Financial regulation

Regulatory bodies

Which bodies regulate the provision of fintech products and services?

There are currently no fintech product and services-specific laws or regulatory bodies.

However, certain fintech products and services may fall within the scope and ambit of general financial services regulatory frameworks and, thus, will be subject to the supervision of regulatory bodies charged with the monitoring of those frameworks. As such, the Financial Sector Conduct Authority (FSCA), the Prudential Authority (PA), the National Credit Regulator (NCR), the South African Reserve Bank (SARB) and the Financial Intelligence Centre may each have regulatory oversight in respect of various aspects of the offering of fintech products and services.Regulated activities

Which activities trigger a licensing requirement in your jurisdiction?Financial services

The Financial Advisory and Intermediary Services Act 2002 (FAIS) requires any person who seeks to market or provide financial services to clients or investors, whether from within South Africa or on a cross-border basis from offshore, as a regular feature of its business, to be appropriately authorised under FAIS (as a financial services provider or, under certain circumstances, as a representative). The term ‘financial services’, for the purposes of FAIS, comprises ‘advice’ and ‘intermediary services’ in relation to ‘financial products’. In turn, the term ‘financial products’ is broadly defined to include, among other things, shares, derivatives, money market instruments, bonds, participatory interests in collective investment schemes, certain investment instruments, deposits as well as ‘any other product similar’. Therefore, depending on its specific characteristics and function, it is possible for a virtual token to meet one or more of the criteria for a financial product, accordingly triggering the relevant regulation and supervision.

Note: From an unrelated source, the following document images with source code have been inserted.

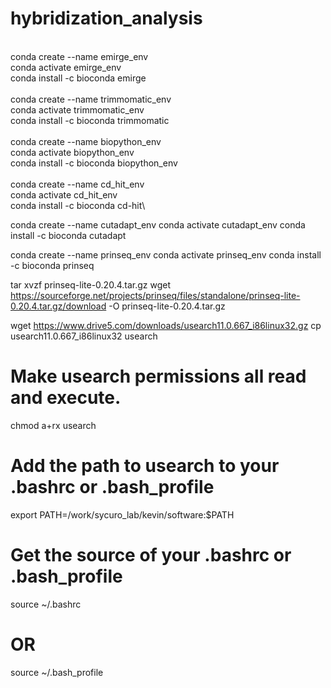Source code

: # hybridization_analysis
\
conda create --name emirge_env\
conda activate emirge_env\
conda install -c bioconda emirge\
\
conda create --name trimmomatic_env\
conda activate trimmomatic_env\
conda install -c bioconda trimmomatic\
\
conda create --name biopython_env\
conda activate biopython_env\
conda install -c bioconda biopython_env\
\
conda create --name cd_hit_env\
conda activate cd_hit_env\
conda install -c bioconda cd-hit\

conda create --name cutadapt_env
conda activate cutadapt_env
conda install -c bioconda cutadapt

conda create --name prinseq_env
conda activate prinseq_env
conda install -c bioconda prinseq

tar xvzf prinseq-lite-0.20.4.tar.gz
wget https://sourceforge.net/projects/prinseq/files/standalone/prinseq-lite-0.20.4.tar.gz/download -O prinseq-lite-0.20.4.tar.gz

wget https://www.drive5.com/downloads/usearch11.0.667_i86linux32.gz
cp usearch11.0.667_i86linux32 usearch

# Make usearch permissions all read and execute.
chmod a+rx usearch

# Add the path to usearch to your .bashrc or .bash_profile
export PATH=/work/sycuro_lab/kevin/software:$PATH


# Get the source of your .bashrc or .bash_profile
source ~/.bashrc

# OR
source ~/.bash_profile

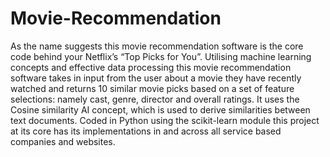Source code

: # Movie-Recommendation

As the name suggests this movie recommendation software is the core code behind your Netflix’s “Top Picks for You”. Utilising machine learning concepts and effective data processing this movie recommendation software takes in input from the user about a movie they have recently watched and returns 10 similar movie picks based on a set of feature selections: namely cast, genre, director and overall ratings. It uses the Cosine similarity AI concept, which is used to derive similarities between text documents. Coded in Python using the scikit-learn module this project at its core has its implementations in and across all service based companies and websites. 
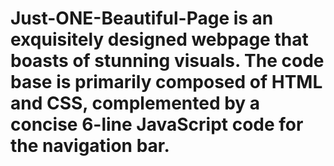 # Just-ONE-Beautiful-Page is an exquisitely designed webpage that boasts of stunning visuals. The code base is primarily composed of HTML and CSS, complemented by a concise 6-line JavaScript code for the navigation bar.
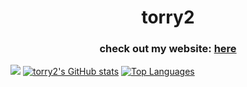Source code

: <h1 align="center">torry2</h1>
<h3 align="center">check out my website: <a href="https://torrytw.ooo">here</a></h3>

![](https://komarev.com/ghpvc/?username=torry2)
[![torry2's GitHub stats](https://github-readme-stats.vercel.app/api?username=torry2&count_private=true&theme=dark)](https://github.com/anuraghazra/github-readme-stats)
[![Top Languages](https://github-readme-stats.vercel.app/api/top-langs/?username=torry2&layout=compact&theme=dark)](https://github.com/anuraghazra/github-readme-stats)
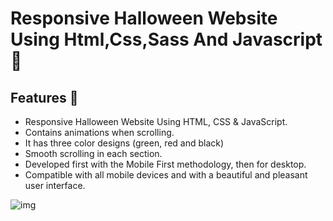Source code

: # Responsive Halloween Website Using Html,Css,Sass And Javascript 🎃


## Features 🎃

- Responsive Halloween Website Using HTML, CSS & JavaScript.
- Contains animations when scrolling.
- It has three color designs (green, red and black)
- Smooth scrolling in each section.
- Developed first with the Mobile First methodology, then for desktop.
- Compatible with all mobile devices and with a beautiful and pleasant user interface.


![img](/previw.png)
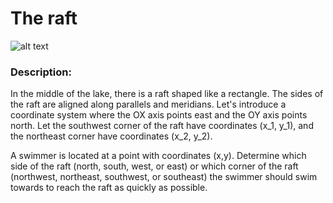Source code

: # The raft

![alt text](https://contest.yandex.ru/testsys/statement-file?hash=eyJhbGciOiJkaXIiLCJlbmMiOiJBMjU2R0NNIn0..WtKkj8X7L1KKeLXV.ilJsL-F4DtGaoTnb-iKpX7VgxjtDYJMcRBVaQowX7OJGc9OXdPmI7PqbrKZBHdU7bGmlDfHSdm8swi2FoIah7_MUbLdjlw.Lpa_elDg5pSI4XVyggoxMQ)

### Description:
In the middle of the lake, there is a raft shaped like a rectangle. The sides of the raft are aligned along parallels and meridians. Let's introduce a coordinate system where the OX axis points east and the OY axis points north. Let the southwest corner of the raft have coordinates (x_1, y_1), and the northeast corner have coordinates (x_2, y_2).

A swimmer is located at a point with coordinates (x,y). Determine which side of the raft (north, south, west, or east) or which corner of the raft (northwest, northeast, southwest, or southeast) the swimmer should swim towards to reach the raft as quickly as possible.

FAIS falls under the purview of the FSCA. Services that are currently subject to licensing by the FSCA under FAIS (as intermediary services) include (but are not limited to) arranging investment deals, making arrangements with a view to investment transactions and dealing in investments as an agent. Acting as an agent or intermediary in relation to forex investments by local clients or investors is also licensable under FAIS. At present, dealing in investments or financial products as principal is not licensable under FAIS, although an amendment to the definition of an intermediary service, brought about in 2018 (but which is not yet in force), will subject principal dealing in investments with local clients to FAIS licensing requirements in future.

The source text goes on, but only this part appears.